The parse status payload also includes `result.metadata` so you can inspect which extraction-tuning options were applied to a completed job.

## Troubleshooting Parse Failures

Most parse failures are actionable before you retry. Keep the same `Idempotency-Key` only when you are replaying the exact same logical request after a timeout or transport issue.

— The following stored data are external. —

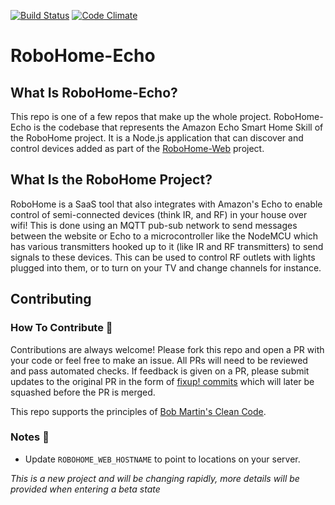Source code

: [![Build Status](https://travis-ci.org/dbudwin/RoboHome-Echo.svg?branch=master)](https://travis-ci.org/dbudwin/RoboHome-Echo)
[![Code Climate](https://codeclimate.com/github/dbudwin/RoboHome-Echo/badges/gpa.svg)](https://codeclimate.com/github/dbudwin/RoboHome-Echo)

# RoboHome-Echo

## What Is RoboHome-Echo?

This repo is one of a few repos that make up the whole project.  RoboHome-Echo is the codebase that represents the Amazon Echo Smart Home Skill of the RoboHome project.  It is a Node.js application that can discover and control devices added as part of the [RoboHome-Web](https://github.com/dbudwin/RoboHome-Web) project.

## What Is the RoboHome Project?

RoboHome is a SaaS tool that also integrates with Amazon's Echo to enable control of semi-connected devices (think IR, and RF) in your house over wifi! This is done using an MQTT pub-sub network to send messages between the website or Echo to a microcontroller like the NodeMCU which has various transmitters hooked up to it (like IR and RF transmitters) to send signals to these devices. This can be used to control RF outlets with lights plugged into them, or to turn on your TV and change channels for instance.

## Contributing

### How To Contribute :gift:

Contributions are always welcome!  Please fork this repo and open a PR with your code or feel free to make an issue.  All PRs will need to be reviewed and pass automated checks.  If feedback is given on a PR, please submit updates to the original PR in the form of [fixup! commits](https://robots.thoughtbot.com/autosquashing-git-commits) which will later be squashed before the PR is merged.

This repo supports the principles of [Bob Martin's Clean Code](http://www.goodreads.com/book/show/3735293-clean-code).

### Notes :notebook:

- Update `ROBOHOME_WEB_HOSTNAME` to point to locations on your server.


*This is a new project and will be changing rapidly, more details will be provided when entering a beta state*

- `invalid_pdf`: confirm the upload is a real PDF before retrying.
- `corrupt_pdf`: re-export or repair the file, then resubmit.
- `password_protected`: decrypt the PDF before uploading. Password submission is not part of this public lane yet.
- `ocr_required`: run OCR upstream first, then resubmit the text-native PDF.
- `invalid_page_range`: retry with a selector like `1-3,5` that resolves inside the document bounds.
- Unexpected text layout: retry with `reading_order=off` or `reading_order=xycut`, depending on whether you want less or more reading-order reconstruction.
- Weak table extraction: retry with `table_method=cluster` if the default path misses cell groupings.

> If the gateway returns `server_busy` or `backend_unavailable`, retry safely with the same `Idempotency-Key` after the transient issue clears.